Солнце играло на усыпанных драгоценными камнями крестах архиепископа Толедского и прелатов Севильи, которые шли вслед за францисканцами и доминиканцами, на золотой чаше со Святыми Дарами, что плыла над толпой, на богатых одеждах рикос омбрес, которых слуги несли на обитых бархатом носилках с балдахинами. Солнце сияло на закованных в латы конях рыцарей ордена Калатравы, ордена Сант-Яго и ордена Алькантры – главных военно-монашеских орденов Кастилии, всадники были облачены в чешуйчатые доспехи и плащи, украшенные гербами своего ордена.

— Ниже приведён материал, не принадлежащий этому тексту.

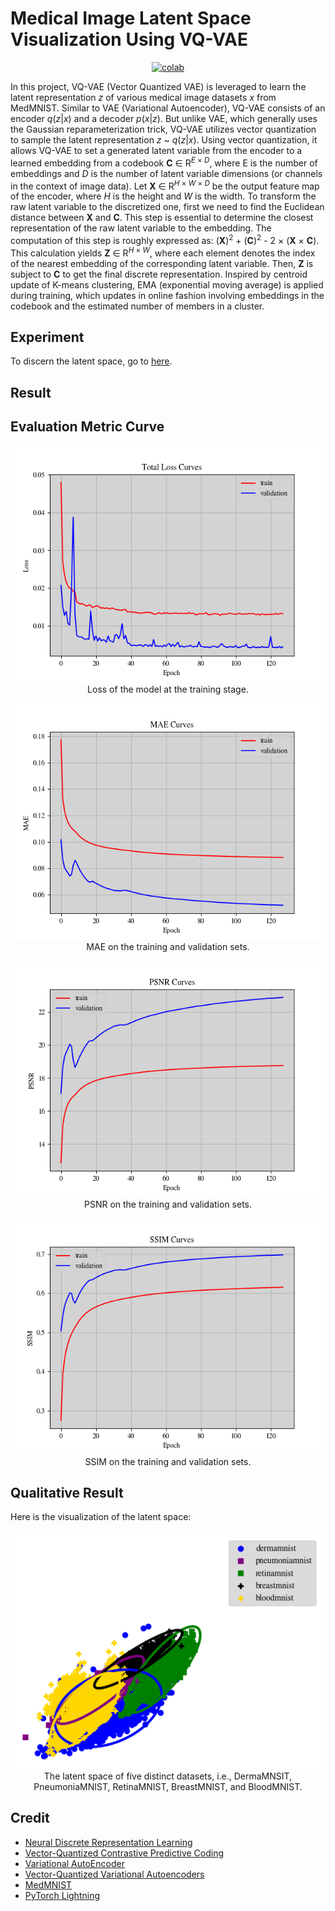 # Medical Image Latent Space Visualization Using VQ-VAE


 <div align="center">
    <a href="https://colab.research.google.com/github/reshalfahsi/medical-image-latent-space-visualization/blob/master/Medical_Image_Latent_Space_Visualization_Using_VQ-VAE.ipynb"><img src="https://colab.research.google.com/assets/colab-badge.svg" alt="colab"></a>
    <br />
 </div>


In this project, VQ-VAE (Vector Quantized VAE) is leveraged to learn the latent representation _z_ of various medical image datasets _x_ from MedMNIST. Similar to VAE (Variational Autoencoder), VQ-VAE consists of an encoder _q_(_z_|_x_) and a decoder _p_(_x_|_z_). But unlike VAE, which generally uses the Gaussian reparameterization trick, VQ-VAE utilizes vector quantization to sample the latent representation _z_ ~ _q_(_z_|_x_). Using vector quantization, it allows VQ-VAE to set a generated latent variable from the encoder to a learned embedding from a codebook __C__ ∈ R<sup>_E_ × _D_</sup>, where E is the number of embeddings and _D_ is the number of latent variable dimensions (or channels in the context of image data). Let __X__ ∈ R<sup>_H_ × _W_ × _D_</sup> be the output feature map of the encoder, where _H_ is the height and _W_ is the width. To transform the raw latent variable to the discretized one, first we need to find the Euclidean distance between __X__ and __C__. This step is essential to determine the closest representation of the raw latent variable to the embedding. The computation of this step is roughly expressed as: (__X__)<sup>2</sup> + (__C__)<sup>2</sup> - 2 × (__X__ × __C__). This calculation yields __Z__ ∈ R<sup>_H_ × _W_</sup>, where each element denotes the index of the nearest embedding of the corresponding latent variable. Then, __Z__ is subject to __C__ to get the final discrete representation. Inspired by centroid update of K-means clustering, EMA (exponential moving average) is applied during training, which updates in online fashion involving embeddings in the codebook and the estimated number of members in a cluster.


## Experiment


To discern the latent space, go to [here](https://github.com/reshalfahsi/medical-image-latent-space-visualization/blob/master/Medical_Image_Latent_Space_Visualization_Using_VQ-VAE.ipynb).


## Result


## Evaluation Metric Curve

<p align="center"> <img src="https://github.com/reshalfahsi/medical-image-latent-space-visualization/blob/master/assets/loss_curve.png" alt="loss_curve" > <br /> Loss of the model at the training stage. </p>
<p align="center"> <img src="https://github.com/reshalfahsi/medical-image-latent-space-visualization/blob/master/assets/mae_curve.png" alt="mae_curve" > <br /> MAE on the training and validation sets. </p>
<p align="center"> <img src="https://github.com/reshalfahsi/medical-image-latent-space-visualization/blob/master/assets/psnr_curve.png" alt="psnr_curve" > <br /> PSNR on the training and validation sets. </p>
<p align="center"> <img src="https://github.com/reshalfahsi/medical-image-latent-space-visualization/blob/master/assets/ssim_curve.png" alt="ssim_curve" > <br /> SSIM on the training and validation sets. </p>


## Qualitative Result

Here is the visualization of the latent space:

<p align="center"> <img src="https://github.com/reshalfahsi/medical-image-latent-space-visualization/blob/master/assets/latent_space.png" alt="qualitative_result" > <br /> The latent space of five distinct datasets, i.e., DermaMNSIT, PneumoniaMNIST, RetinaMNIST, BreastMNIST, and BloodMNIST.</p>


## Credit

- [Neural Discrete Representation Learning](https://arxiv.org/pdf/1711.00937.pdf)
- [Vector-Quantized Contrastive Predictive Coding](https://github.com/bshall/VectorQuantizedCPC)
- [Variational AutoEncoder](https://keras.io/examples/generative/vae/)
- [Vector-Quantized Variational Autoencoders](https://keras.io/examples/generative/vq_vae/)
- [MedMNIST](https://medmnist.com/)
- [PyTorch Lightning](https://lightning.ai/docs/pytorch/latest/)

Неким «водоразделом» между авангардом шествия, который состоял из представителей духовенства, знати и рыцарства, и арьергардом, где шли члены консехо, торговцы, ремесленники и их жены с детьми, а также ваганты (студенты) латино-арабского института, были две украшенные разноцветными ленточками платформы, так называемые пасос, их несли выборные люди. На одной возвышалась, покачиваясь, деревянная фигура Иисуса Христа – в терновом венце и алом, расшитом золотом хитоне. На другой пасо несли величайшую святыню Андалусии – вырезанную из кедра статую Королевской Мадонны, покровительницы Севильи.
Мужчины заранее записывались, чтобы удостоиться великой чести – быть одним из тех, кто понесет на своих плечах пасо с фигурой Христа или Девы Марии. Список растянулся на многие годы – правда, «Черная смерть» сильно его сократила. Хотя нередко, даже если человек дожидался своего заветного часа, его могли не признать годным для столь ответственной миссии: людей отбирали по росту и физической выносливости.